Following the success of the TeX based packages, Avinash Chopde developed
a special transliteration package that allowed other scripts to be handled
as well, via language specific fonts. His ITRANS
package is well known on the web. Subsequently he enhanced the package
to work with normal fonts under Windows-95 and X-windows and was able to
generate html documents for display on the web. The most recent version
of ITRANS supports quite a few languages.
It must be remembered that all transliteration based data entry methods,
require a computer program to generate (as well as format) the output and
hence they cannot be applied or used for interactive data preparation,
where the display in Indian scripts immediately follows the key strokes.
The ITRANS package was followed by JTRANS,
a Javascript based program by Sandip Sibal who allowed quick generation
of html documents from transliterated inputs. This package introduced Xdvng,
a quality font for Devanagari which could be used for viewing web pages
with Devanagari text both under MSWindows and XWindows. Sibal's package
is restricted to Devanagari however.
The Itranslator
package from Onkarnath Ashram in Rishikesh allows data entry in ASCII
using the ITRANS scheme but allows the string to be converted to Devanagari
and displayed on the screen itself. The font used by this package is probably
the finest of the freely available fonts for Devanagari and is known as
Sanskrit_1.2. Unfortunately, this font is suited for the Windows platform
alone and has glyphs in locations that create problems on other platforms.

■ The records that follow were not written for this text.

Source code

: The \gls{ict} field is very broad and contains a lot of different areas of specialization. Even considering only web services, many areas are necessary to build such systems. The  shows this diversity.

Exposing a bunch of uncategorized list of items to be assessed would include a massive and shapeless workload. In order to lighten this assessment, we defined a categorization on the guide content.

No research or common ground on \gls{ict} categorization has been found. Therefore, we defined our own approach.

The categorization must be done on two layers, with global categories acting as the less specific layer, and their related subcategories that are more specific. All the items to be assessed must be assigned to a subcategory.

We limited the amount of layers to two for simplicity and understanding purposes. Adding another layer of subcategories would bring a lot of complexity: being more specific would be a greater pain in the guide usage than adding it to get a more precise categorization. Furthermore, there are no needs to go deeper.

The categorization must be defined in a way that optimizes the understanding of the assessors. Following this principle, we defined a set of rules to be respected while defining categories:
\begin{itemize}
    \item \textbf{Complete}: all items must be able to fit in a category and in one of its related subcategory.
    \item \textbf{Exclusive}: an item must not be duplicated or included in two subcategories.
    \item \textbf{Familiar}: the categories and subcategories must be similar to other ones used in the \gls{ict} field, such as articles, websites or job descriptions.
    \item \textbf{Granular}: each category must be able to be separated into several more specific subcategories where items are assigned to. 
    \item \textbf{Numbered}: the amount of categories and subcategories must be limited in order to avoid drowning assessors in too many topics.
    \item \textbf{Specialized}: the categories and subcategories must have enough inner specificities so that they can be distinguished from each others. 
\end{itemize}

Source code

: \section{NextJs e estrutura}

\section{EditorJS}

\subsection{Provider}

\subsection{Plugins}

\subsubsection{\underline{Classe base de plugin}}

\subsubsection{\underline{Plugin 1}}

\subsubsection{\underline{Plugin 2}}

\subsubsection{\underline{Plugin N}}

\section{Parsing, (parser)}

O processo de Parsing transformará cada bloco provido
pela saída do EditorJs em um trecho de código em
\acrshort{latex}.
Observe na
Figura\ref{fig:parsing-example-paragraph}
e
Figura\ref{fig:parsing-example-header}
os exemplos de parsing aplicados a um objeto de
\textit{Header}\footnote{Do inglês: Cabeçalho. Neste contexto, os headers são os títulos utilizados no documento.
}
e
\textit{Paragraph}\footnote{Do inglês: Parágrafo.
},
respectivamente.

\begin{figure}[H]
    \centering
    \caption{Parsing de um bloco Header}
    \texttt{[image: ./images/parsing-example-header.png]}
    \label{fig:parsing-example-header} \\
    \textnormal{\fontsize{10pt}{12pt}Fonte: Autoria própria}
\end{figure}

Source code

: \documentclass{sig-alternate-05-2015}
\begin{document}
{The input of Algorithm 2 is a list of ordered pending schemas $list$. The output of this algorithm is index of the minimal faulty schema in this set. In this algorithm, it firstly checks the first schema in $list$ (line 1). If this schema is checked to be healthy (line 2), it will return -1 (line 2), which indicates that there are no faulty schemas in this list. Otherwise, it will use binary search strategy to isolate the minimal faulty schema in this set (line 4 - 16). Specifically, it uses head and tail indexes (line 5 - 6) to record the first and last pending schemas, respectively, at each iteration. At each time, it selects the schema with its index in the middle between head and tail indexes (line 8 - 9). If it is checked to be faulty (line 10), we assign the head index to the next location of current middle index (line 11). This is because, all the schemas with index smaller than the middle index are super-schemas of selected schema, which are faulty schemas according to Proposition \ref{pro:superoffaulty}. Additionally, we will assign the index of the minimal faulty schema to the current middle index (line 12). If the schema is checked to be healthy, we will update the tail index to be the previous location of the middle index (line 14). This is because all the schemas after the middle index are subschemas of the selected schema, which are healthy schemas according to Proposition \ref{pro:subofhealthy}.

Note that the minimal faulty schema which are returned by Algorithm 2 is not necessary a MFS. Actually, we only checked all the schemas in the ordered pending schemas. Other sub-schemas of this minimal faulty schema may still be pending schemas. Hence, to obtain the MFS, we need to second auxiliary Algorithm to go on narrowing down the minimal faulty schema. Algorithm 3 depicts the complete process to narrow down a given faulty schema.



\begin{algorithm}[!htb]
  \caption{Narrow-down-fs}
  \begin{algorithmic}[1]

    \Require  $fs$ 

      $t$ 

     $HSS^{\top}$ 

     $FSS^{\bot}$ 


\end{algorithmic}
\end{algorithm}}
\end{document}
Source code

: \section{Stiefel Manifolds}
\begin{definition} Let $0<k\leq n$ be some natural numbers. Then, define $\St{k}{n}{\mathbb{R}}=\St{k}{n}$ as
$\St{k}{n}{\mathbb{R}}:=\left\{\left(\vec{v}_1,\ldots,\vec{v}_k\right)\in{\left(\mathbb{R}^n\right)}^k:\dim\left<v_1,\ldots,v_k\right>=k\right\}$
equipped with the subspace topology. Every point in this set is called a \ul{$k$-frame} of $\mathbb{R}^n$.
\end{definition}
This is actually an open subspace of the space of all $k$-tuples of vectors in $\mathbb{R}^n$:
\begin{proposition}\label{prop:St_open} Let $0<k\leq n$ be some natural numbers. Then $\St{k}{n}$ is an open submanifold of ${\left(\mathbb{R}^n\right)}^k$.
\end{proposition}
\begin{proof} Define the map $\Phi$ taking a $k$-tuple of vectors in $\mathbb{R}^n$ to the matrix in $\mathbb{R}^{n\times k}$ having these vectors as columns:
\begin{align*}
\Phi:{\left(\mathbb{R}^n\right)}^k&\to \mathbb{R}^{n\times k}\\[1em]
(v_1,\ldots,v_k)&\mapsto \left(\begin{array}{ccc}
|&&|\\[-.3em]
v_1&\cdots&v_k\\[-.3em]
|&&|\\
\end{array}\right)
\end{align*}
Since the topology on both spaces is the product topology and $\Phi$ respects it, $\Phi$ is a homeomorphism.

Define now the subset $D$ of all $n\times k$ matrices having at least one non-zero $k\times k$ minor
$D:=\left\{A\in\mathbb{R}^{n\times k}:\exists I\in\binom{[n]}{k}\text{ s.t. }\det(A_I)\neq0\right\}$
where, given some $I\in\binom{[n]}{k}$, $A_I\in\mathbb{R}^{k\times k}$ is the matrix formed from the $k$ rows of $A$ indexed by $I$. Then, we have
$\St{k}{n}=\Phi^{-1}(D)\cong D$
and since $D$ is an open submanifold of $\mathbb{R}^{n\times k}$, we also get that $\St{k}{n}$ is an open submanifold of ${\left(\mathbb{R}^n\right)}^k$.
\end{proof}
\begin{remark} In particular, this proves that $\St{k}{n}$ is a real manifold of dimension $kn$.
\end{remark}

The more recently announced version of this font (Sanskrit-98) seems to
avoid the above problem. Please the web site referenced above for recent
additions to the Itranslator package, including new fonts.
Transliteration schemes
for Tamil and Telugu.
There
have been a few popular packages for Tamil and Telugu which use the transliteration
based data entry method. The Adhami package was written for use under DOS
and subsequently enhanced to work under MSWindows and produced displays
and printouts in Tamil. Other transliteration schemes such as Mylai and
Cologne were also popular with Tamil. For Telugu, the RIT package developed
by Rama Rao Kanneganti, used TeX for typesetting the output. Details
of some of the transliteration schemes may be found in our pages on transliteration
principles.
Universal transliteration
scheme for Indic scripts.
Recently, Dr.
Anthony P. Stone has recommended a special transliteration scheme
to handle all the Indian scripts. This interesting proposal uses eight
bit character codes to represent the vowels and consonants and hence maps
a fairly large superset of vowels and consonants from all the scripts
of interest. This is a meaningful proposal but has only one likely limitation.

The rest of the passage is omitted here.